Exactly retype the opening line of the entries and every line after it, ending with the line that contains "least accurate model.". Skip all pictures.

Extracted data entries
--- START ---

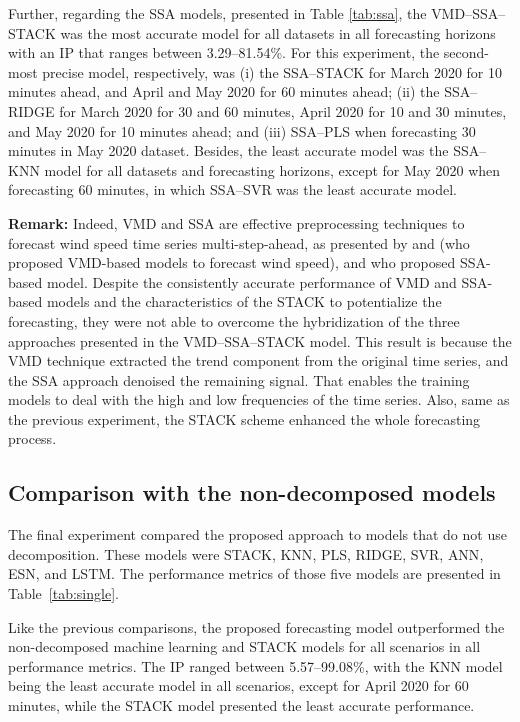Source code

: Further, regarding the \ac{SSA} models, presented in Table \ref{tab:ssa}, the \ac{VMD}--\ac{SSA}--\ac{STACK} was the most accurate model for all datasets in all forecasting horizons with an \ac{IP} that ranges between 3.29--81.54\%. For this experiment, the second-most precise model, respectively, was (i) the \ac{SSA}--\ac{STACK} for March 2020 for 10 minutes ahead, and April and May 2020 for 60 minutes ahead; (ii) the \ac{SSA}--\ac{RIDGE} for March 2020 for 30 and 60 minutes, April 2020 for 10 and 30 minutes, and May 2020 for 10 minutes ahead; and (iii) \ac{SSA}--\ac{PLS} when forecasting 30 minutes in May 2020 dataset. Besides, the least accurate model was the \ac{SSA}--\ac{KNN} model for all datasets and forecasting horizons, except for May 2020 when forecasting 60 minutes, in which \ac{SSA}--\ac{SVR} was the least accurate model.

\textbf{Remark:} Indeed, \ac{VMD} and \ac{SSA} are effective preprocessing techniques to forecast wind speed time series multi-step-ahead, as presented by  and  (who proposed \ac{VMD}-based models to forecast wind speed), and  who proposed \ac{SSA}-based model. Despite the consistently accurate performance of \ac{VMD} and \ac{SSA}-based models \cite{moreno2018Wind, zhang2021Hybrid} and the characteristics of the \ac{STACK} to potentialize the forecasting, they were not able to overcome the hybridization of the three approaches presented in the \ac{VMD}--\ac{SSA}--\ac{STACK} model. This result is because the \ac{VMD} technique extracted the trend component from the original time series, and the \ac{SSA} approach denoised the remaining signal. That enables the training models to deal with the high and low frequencies of the time series. Also, same as the previous experiment, the \ac{STACK} scheme enhanced the whole forecasting process.

\subsection{Comparison with the non-decomposed models \label{subsec:nondec}}
The final experiment compared the proposed approach to models that do not use decomposition. These models were \ac{STACK}, \ac{KNN}, \ac{PLS}, \ac{RIDGE}, \ac{SVR}, \ac{ANN}, \ac{ESN}, and \ac{LSTM}. The performance metrics of those five models are presented in Table~\ref{tab:single}.

Like the previous comparisons, the proposed forecasting model outperformed the non-decomposed machine learning and \ac{STACK} models for all scenarios in all performance metrics. The \ac{IP} ranged between 5.57--99.08\%, with the \ac{KNN} model being the least accurate model in all scenarios, except for April 2020 for 60 minutes, while the \ac{STACK} model presented the least accurate performance.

--- END ---

FINISHED EXERCISE.
Source code

: Further, regarding the \ac{SSA} models, presented in Table \ref{tab:ssa}, the \ac{VMD}--\ac{SSA}--\ac{STACK} was the most accurate model for all datasets in all forecasting horizons with an \ac{IP} that ranges between 3.29--81.54\%. For this experiment, the second-most precise model, respectively, was (i) the \ac{SSA}--\ac{STACK} for March 2020 for 10 minutes ahead, and April and May 2020 for 60 minutes ahead; (ii) the \ac{SSA}--\ac{RIDGE} for March 2020 for 30 and 60 minutes, April 2020 for 10 and 30 minutes, and May 2020 for 10 minutes ahead; and (iii) \ac{SSA}--\ac{PLS} when forecasting 30 minutes in May 2020 dataset. Besides, the least accurate model was the \ac{SSA}--\ac{KNN} model for all datasets and forecasting horizons, except for May 2020 when forecasting 60 minutes, in which \ac{SSA}--\ac{SVR} was the least accurate model.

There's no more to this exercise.